# TASK ITEM:
The records below must be output exactly, without pictures.

==== DATA FOR THIS TASK

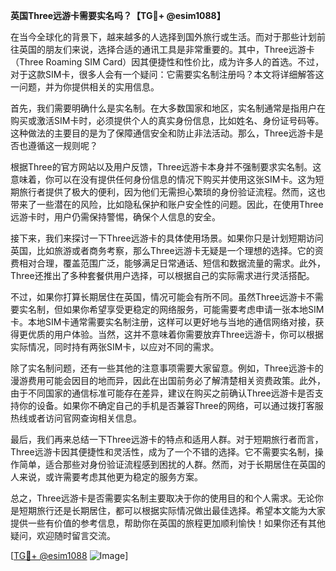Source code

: **英国Three远游卡需要实名吗？【TG💪+ @esim1088】**

在当今全球化的背景下，越来越多的人选择到国外旅行或生活。而对于那些计划前往英国的朋友们来说，选择合适的通讯工具是非常重要的。其中，Three远游卡（Three Roaming SIM Card）因其便捷性和性价比，成为许多人的首选。不过，对于这款SIM卡，很多人会有一个疑问：它需要实名制注册吗？本文将详细解答这一问题，并为你提供相关的实用信息。

首先，我们需要明确什么是实名制。在大多数国家和地区，实名制通常是指用户在购买或激活SIM卡时，必须提供个人的真实身份信息，比如姓名、身份证号码等。这种做法的主要目的是为了保障通信安全和防止非法活动。那么，Three远游卡是否也遵循这一规则呢？

根据Three的官方网站以及用户反馈，Three远游卡本身并不强制要求实名制。这意味着，你可以在没有提供任何身份信息的情况下购买并使用这张SIM卡。这为短期旅行者提供了极大的便利，因为他们无需担心繁琐的身份验证流程。然而，这也带来了一些潜在的风险，比如隐私保护和账户安全性的问题。因此，在使用Three远游卡时，用户仍需保持警惕，确保个人信息的安全。

接下来，我们来探讨一下Three远游卡的具体使用场景。如果你只是计划短期访问英国，比如旅游或者商务考察，那么Three远游卡无疑是一个理想的选择。它的资费相对合理，覆盖范围广泛，能够满足日常通话、短信和数据流量的需求。此外，Three还推出了多种套餐供用户选择，可以根据自己的实际需求进行灵活搭配。

不过，如果你打算长期居住在英国，情况可能会有所不同。虽然Three远游卡不需要实名制，但如果你希望享受更稳定的网络服务，可能需要考虑申请一张本地SIM卡。本地SIM卡通常需要实名制注册，这样可以更好地与当地的通信网络对接，获得更优质的用户体验。当然，这并不意味着你需要放弃Three远游卡，你可以根据实际情况，同时持有两张SIM卡，以应对不同的需求。

除了实名制问题，还有一些其他的注意事项需要大家留意。例如，Three远游卡的漫游费用可能会因目的地而异，因此在出国前务必了解清楚相关资费政策。此外，由于不同国家的通信标准可能存在差异，建议在购买之前确认Three远游卡是否支持你的设备。如果你不确定自己的手机是否兼容Three的网络，可以通过拨打客服热线或者访问官网查询相关信息。

最后，我们再来总结一下Three远游卡的特点和适用人群。对于短期旅行者而言，Three远游卡因其便捷性和灵活性，成为了一个不错的选择。它不需要实名制，操作简单，适合那些对身份验证流程感到困扰的人群。然而，对于长期居住在英国的人来说，或许需要考虑其他更为稳定的服务方案。

总之，Three远游卡是否需要实名制主要取决于你的使用目的和个人需求。无论你是短期旅行还是长期居住，都可以根据实际情况做出最佳选择。希望本文能为大家提供一些有价值的参考信息，帮助你在英国的旅程更加顺利愉快！如果你还有其他疑问，欢迎随时留言交流。

[[TG💪+ @esim1088](https://t.me/s/esim1088) ![Image](https://i.postimg.cc/4NQfJmqS/Snipaste-2025-05-13-00-14-12.png)]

========

# ANSWER BOX:
Source code

: **英国Three远游卡需要实名吗？【TG💪+ @esim1088】**

在当今全球化的背景下，越来越多的人选择到国外旅行或生活。而对于那些计划前往英国的朋友们来说，选择合适的通讯工具是非常重要的。其中，Three远游卡（Three Roaming SIM Card）因其便捷性和性价比，成为许多人的首选。不过，对于这款SIM卡，很多人会有一个疑问：它需要实名制注册吗？本文将详细解答这一问题，并为你提供相关的实用信息。

首先，我们需要明确什么是实名制。在大多数国家和地区，实名制通常是指用户在购买或激活SIM卡时，必须提供个人的真实身份信息，比如姓名、身份证号码等。这种做法的主要目的是为了保障通信安全和防止非法活动。那么，Three远游卡是否也遵循这一规则呢？

根据Three的官方网站以及用户反馈，Three远游卡本身并不强制要求实名制。这意味着，你可以在没有提供任何身份信息的情况下购买并使用这张SIM卡。这为短期旅行者提供了极大的便利，因为他们无需担心繁琐的身份验证流程。然而，这也带来了一些潜在的风险，比如隐私保护和账户安全性的问题。因此，在使用Three远游卡时，用户仍需保持警惕，确保个人信息的安全。

接下来，我们来探讨一下Three远游卡的具体使用场景。如果你只是计划短期访问英国，比如旅游或者商务考察，那么Three远游卡无疑是一个理想的选择。它的资费相对合理，覆盖范围广泛，能够满足日常通话、短信和数据流量的需求。此外，Three还推出了多种套餐供用户选择，可以根据自己的实际需求进行灵活搭配。

不过，如果你打算长期居住在英国，情况可能会有所不同。虽然Three远游卡不需要实名制，但如果你希望享受更稳定的网络服务，可能需要考虑申请一张本地SIM卡。本地SIM卡通常需要实名制注册，这样可以更好地与当地的通信网络对接，获得更优质的用户体验。当然，这并不意味着你需要放弃Three远游卡，你可以根据实际情况，同时持有两张SIM卡，以应对不同的需求。

除了实名制问题，还有一些其他的注意事项需要大家留意。例如，Three远游卡的漫游费用可能会因目的地而异，因此在出国前务必了解清楚相关资费政策。此外，由于不同国家的通信标准可能存在差异，建议在购买之前确认Three远游卡是否支持你的设备。如果你不确定自己的手机是否兼容Three的网络，可以通过拨打客服热线或者访问官网查询相关信息。

最后，我们再来总结一下Three远游卡的特点和适用人群。对于短期旅行者而言，Three远游卡因其便捷性和灵活性，成为了一个不错的选择。它不需要实名制，操作简单，适合那些对身份验证流程感到困扰的人群。然而，对于长期居住在英国的人来说，或许需要考虑其他更为稳定的服务方案。

总之，Three远游卡是否需要实名制主要取决于你的使用目的和个人需求。无论你是短期旅行还是长期居住，都可以根据实际情况做出最佳选择。希望本文能为大家提供一些有价值的参考信息，帮助你在英国的旅程更加顺利愉快！如果你还有其他疑问，欢迎随时留言交流。

[[TG💪+ @esim1088](https://t.me/s/esim1088) ![Image](https://i.postimg.cc/4NQfJmqS/Snipaste-2025-05-13-00-14-12.png)]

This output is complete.